Infantry Brigade "Iron Wolf" ("Iron Wolf" Brigade) (Pėstininkų brigada "Geležinis Vilkas") is the core unit of the Lithuanian Army and forms the country's contribution to NATO collective defence. The name of the brigade relates to the Lithuanian mythical character from the medieval foundation legend of the Vilnius city.

== Function ==
MIB "Iron Wolf" main mission is to maintain required capabilities as stated in national defense guide in order to defend Republic of Lithuania sovereignty, its territorial integrity, participate in NATO and international peace support operations, plan and conduct brigade staff and units training, main effort preparation for peace support operations in accordance with international commitments.

Main tasks:
- Plan and conduct the tasks related to military operations;
- Prepare training and activity plans of "Iron Wolf" brigade;
- Organize, conduct, evaluate and analyze training of subunits in order to achieve specify tasks and essential tasks of the mission;
- Control readiness of subunits of IB "Iron Wolf" to conduct stated missions and essential tasks of the mission;
- Coordinate main spheres of activity with the commander of "Iron Wolf" brigade;
- Take part in national and international military operations, exercises and projects of the military cooperation;
- Collect information on experience gathered during exercises and make suggestions to Brigade commander;
- Provide information and reports to the higher headquarters concerning implementation of training and activity plans;
- Provide assistance to state and municipal institutions by responding to threats of a non-military nature;
- Maintain close relationship with local society and participate in their activities.

== Structure ==
MIB "Iron Wolf" is the largest unit of land forces of the Lithuania Armed Forces, consists of the command, its elements and six battalions stationed across Lithuania and named after Lithuanian Great Dukes and Duchesses as the tradition of the Lithuanian Armed Forces goes:

- Iron Wolf Infantry Brigade, in Rukla
  - Headquarters and Headquarters Company, in Rukla
  - Tank Battalion, in Rukla (Initial Command Element)
  - King Mindaugas Hussar Battalion (Karaliaus Mindaugo husarų batalionas), in Panevėžys
  - Grand Duchess Birutė Uhlan Battalion (Didžiosios kunigaikštienės Birutės ulonų batalionas), in Alytus
  - Grand Duke Algirdas Infantry Battalion (Lietuvos didžiojo kunigaikščio Algirdo pėstininkų batalionas), in Rukla
  - Duke Vaidotas Infantry Battalion (Kunigaikščio Vaidoto pėstininkų batalionas), in Rukla
  - General Romualdas Giedraitis Artillery Battalion (Generolo Romualdo Giedraičio artilerijos batalionas), in Rukla
  - Lieutenant general Jokūbas Jasinskis Logistics battalion (Generolo leitenanto Jokūbo Jasinskio logistikos batalionas), in Rukla
  - Reconnaissance Company, in Rukla
  - Signal Company, in Rukla

== History ==
The unit originated in June 1990, when a separate Defence Squad was created. Same year, in autumn, the Honors Guards Company was created.

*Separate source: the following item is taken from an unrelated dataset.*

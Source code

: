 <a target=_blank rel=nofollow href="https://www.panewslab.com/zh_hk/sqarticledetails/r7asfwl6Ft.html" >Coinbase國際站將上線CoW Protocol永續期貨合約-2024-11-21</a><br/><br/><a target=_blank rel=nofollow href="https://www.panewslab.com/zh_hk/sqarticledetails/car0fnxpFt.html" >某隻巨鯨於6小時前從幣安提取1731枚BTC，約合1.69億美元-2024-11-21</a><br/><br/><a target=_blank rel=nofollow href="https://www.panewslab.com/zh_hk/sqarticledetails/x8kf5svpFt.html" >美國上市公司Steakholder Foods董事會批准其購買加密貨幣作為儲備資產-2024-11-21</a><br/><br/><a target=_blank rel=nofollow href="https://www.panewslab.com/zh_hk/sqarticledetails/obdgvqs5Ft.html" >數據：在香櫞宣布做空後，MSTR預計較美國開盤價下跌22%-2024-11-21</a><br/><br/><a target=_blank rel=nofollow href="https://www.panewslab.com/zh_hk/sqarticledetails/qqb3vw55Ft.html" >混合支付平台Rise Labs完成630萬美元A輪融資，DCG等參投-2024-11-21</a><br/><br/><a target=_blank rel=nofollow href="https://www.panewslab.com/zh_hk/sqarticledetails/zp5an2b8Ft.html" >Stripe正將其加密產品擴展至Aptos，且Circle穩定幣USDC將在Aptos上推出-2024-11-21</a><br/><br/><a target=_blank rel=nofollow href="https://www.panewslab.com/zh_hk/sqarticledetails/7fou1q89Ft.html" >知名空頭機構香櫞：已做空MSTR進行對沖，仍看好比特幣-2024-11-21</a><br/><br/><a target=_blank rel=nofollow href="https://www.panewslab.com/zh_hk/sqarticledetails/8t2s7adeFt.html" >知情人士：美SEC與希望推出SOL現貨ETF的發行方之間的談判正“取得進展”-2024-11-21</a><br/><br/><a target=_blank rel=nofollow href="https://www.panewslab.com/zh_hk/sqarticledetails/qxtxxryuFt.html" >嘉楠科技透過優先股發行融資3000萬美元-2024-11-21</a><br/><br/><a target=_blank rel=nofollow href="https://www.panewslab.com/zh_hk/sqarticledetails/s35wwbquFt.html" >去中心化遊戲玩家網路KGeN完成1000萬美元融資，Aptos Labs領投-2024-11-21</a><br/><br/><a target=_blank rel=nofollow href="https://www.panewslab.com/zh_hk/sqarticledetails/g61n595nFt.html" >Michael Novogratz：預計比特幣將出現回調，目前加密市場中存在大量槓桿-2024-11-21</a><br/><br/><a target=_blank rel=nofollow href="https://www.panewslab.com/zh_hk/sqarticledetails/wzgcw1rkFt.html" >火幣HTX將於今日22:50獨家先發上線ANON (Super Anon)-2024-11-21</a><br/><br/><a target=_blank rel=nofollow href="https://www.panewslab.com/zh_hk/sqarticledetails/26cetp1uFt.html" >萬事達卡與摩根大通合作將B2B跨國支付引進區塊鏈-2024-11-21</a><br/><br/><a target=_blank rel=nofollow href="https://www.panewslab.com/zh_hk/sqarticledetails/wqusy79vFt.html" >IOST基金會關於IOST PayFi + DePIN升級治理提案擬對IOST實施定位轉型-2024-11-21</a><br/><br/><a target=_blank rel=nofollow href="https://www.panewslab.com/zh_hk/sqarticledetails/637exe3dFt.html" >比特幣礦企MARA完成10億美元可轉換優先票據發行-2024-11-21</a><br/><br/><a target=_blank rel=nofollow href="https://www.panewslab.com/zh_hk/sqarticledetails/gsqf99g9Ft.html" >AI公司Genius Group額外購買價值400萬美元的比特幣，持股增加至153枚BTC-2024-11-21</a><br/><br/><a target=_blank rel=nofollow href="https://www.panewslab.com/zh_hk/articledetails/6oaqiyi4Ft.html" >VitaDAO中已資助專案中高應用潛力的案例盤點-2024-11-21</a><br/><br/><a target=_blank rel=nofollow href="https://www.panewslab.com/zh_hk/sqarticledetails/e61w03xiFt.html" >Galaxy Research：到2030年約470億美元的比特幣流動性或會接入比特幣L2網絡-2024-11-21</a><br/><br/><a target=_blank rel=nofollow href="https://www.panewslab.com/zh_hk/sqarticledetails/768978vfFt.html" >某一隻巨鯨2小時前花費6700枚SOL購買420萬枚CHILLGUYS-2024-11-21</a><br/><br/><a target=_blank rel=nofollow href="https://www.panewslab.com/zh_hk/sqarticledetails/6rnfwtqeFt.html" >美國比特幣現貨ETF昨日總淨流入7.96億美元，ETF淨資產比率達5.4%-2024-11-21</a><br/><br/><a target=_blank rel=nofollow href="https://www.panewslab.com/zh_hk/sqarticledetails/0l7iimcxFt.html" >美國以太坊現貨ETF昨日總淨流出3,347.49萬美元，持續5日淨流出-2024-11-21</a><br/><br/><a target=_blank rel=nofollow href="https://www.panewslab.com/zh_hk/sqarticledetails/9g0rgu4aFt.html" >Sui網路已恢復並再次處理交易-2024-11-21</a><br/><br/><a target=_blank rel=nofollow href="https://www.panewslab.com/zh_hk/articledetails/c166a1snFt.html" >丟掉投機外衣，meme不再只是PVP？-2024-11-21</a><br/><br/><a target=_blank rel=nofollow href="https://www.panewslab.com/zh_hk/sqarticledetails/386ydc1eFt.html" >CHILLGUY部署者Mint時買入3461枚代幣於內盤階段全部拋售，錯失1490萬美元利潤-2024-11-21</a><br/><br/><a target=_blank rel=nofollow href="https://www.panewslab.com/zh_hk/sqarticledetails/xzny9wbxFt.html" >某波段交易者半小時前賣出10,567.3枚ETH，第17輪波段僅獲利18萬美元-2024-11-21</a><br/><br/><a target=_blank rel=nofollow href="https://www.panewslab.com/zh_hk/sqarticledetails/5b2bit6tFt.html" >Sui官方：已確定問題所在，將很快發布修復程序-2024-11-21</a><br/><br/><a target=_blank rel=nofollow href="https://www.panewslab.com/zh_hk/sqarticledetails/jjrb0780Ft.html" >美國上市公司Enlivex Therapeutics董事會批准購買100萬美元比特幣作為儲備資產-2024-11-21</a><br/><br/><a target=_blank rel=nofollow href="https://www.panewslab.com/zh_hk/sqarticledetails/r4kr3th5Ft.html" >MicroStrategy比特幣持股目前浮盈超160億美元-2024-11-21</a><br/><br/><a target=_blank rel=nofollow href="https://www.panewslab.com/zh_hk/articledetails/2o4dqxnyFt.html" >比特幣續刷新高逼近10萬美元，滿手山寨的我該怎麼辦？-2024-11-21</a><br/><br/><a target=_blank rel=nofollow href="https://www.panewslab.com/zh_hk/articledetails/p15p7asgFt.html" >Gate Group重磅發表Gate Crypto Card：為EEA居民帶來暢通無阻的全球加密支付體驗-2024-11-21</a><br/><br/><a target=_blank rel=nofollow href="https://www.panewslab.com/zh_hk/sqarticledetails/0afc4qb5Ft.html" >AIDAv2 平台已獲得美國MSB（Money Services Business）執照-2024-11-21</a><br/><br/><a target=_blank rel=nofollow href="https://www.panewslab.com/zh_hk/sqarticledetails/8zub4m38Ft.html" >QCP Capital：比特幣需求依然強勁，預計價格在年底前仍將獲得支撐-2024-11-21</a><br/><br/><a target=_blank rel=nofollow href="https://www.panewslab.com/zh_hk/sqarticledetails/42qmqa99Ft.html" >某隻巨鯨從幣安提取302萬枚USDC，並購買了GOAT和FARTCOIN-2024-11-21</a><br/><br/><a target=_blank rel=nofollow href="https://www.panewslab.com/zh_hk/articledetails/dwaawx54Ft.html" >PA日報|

- January 13, 1991 – both the Defence Squad and the Honors Guard Company defend the Lithuania's parliament building, the Hall of Press, the Ministers' Council building, the Vilnius TV Tower, and other buildings during the January Events;
- February 22, 1991 – a Training Regiment (Mokomasis junginys) is created;
- November 14, 1991 – the Training Regiment reorganized as Rapid Reaction Mechanized Infantry Brigade (Greitojo reagavimo motodesantinė brigada). Brigade's subunits, stationed in various parts of Lithuania, are considered equal to battalions;
- Spring, 1992 – First draftees are assigned to the newly formed Brigade, with battalions stationed Vilnius, Kaunas, Klaipėda, Šiauliai, Tauragė, and two companies are stationed in Alytus and Marijampolė (the two latter later growing into full battalions);
- January 2, 1992 – Renamed as Field army 1st Mechanized Airborne Brigade (Lauko kariuomenės 1-oji motodesantinė brigada);
- June 6, 1992 – Unit's first parade in the Cathedral Square, Vilnius; Brigade is awarded the name "Iron Wolf" ("Geležinis Vilkas");
- April 1, 1995 – Klaipėda's battalion is reassigned under the Navy command; Kaunas's battalion reassigned under the Army HQ's command;
- January 26, 1996 – Field Infantry Brigade reorganized as "Iron Wolf" Mechanized Infantry Brigade (Motorizuotoji pėstininkų brigada "Geležinis Vilkas");
- October 27, 1996 – Brigade's battalions in Šiauliai (the "Grand Duke Vaidotas" battalion) and Tauragė (the "Grand Duke Kęstutis" battalion) are reassigned as separate units;
- In 2004 – the bilateral project between Denmark and Lithuania LITBRIG has started;
- August 31, 2006 – in Haderslev, Denmark, the Chief of Defense of Lithuania Maj. Gen. Valdas Tutkus and Chief of Defense of Denmark Gen. Hans Jasper Helsø signed the Memorandum of MIB "Iron Wolf" affiliation with Danish Division.
- In March 2023, Gen. Valdemaras Rupšys, the chief of defence of Lithuanian Armed Forces has announced the plans to acquire up to 54 main battle tanks, and plans to transform the hussar battalion into a tank battalion, as part of an effort to create a Lithuanian division by 2030.

=== Commanders ===
- Col. Česlovas Jezerskas (February 22, 1991 – January 27, 1995)
- Col. Jonas Vytautas Žukas (January 27, 1995 – August 21, 2001)
- Col. Vitalijus Vaikšnoras (August 21, 2001 – October 1, 2003)
- Col. Gediminas Jurgutis (October 1, 2003 – May 19, 2005)
- Col. Darius Užkuraitis (May 19, 2005 – June 27, 2008)
- Col. Vilmantas Tamošaitis (June 27, 2008 – June 29, 2011)
- Col. Valdemaras Rupšys (June 29, 2011 – July 4, 2013)
- Col. Raimundas Vaikšnoras (July 4, 2013 – January 8, 2016)
- Col. Mindaugas Steponavičius (January 8, 2016 – November 27, 2019)
- Col. Mindaugas Petkevičius (November 27, 2019 – August 3, 2022)
- Col. Aurelijus Motiejūnas (August 3, 2022 – June 6, 2025)
- Col. Darius Meilūnas (June 6, 2025 - present)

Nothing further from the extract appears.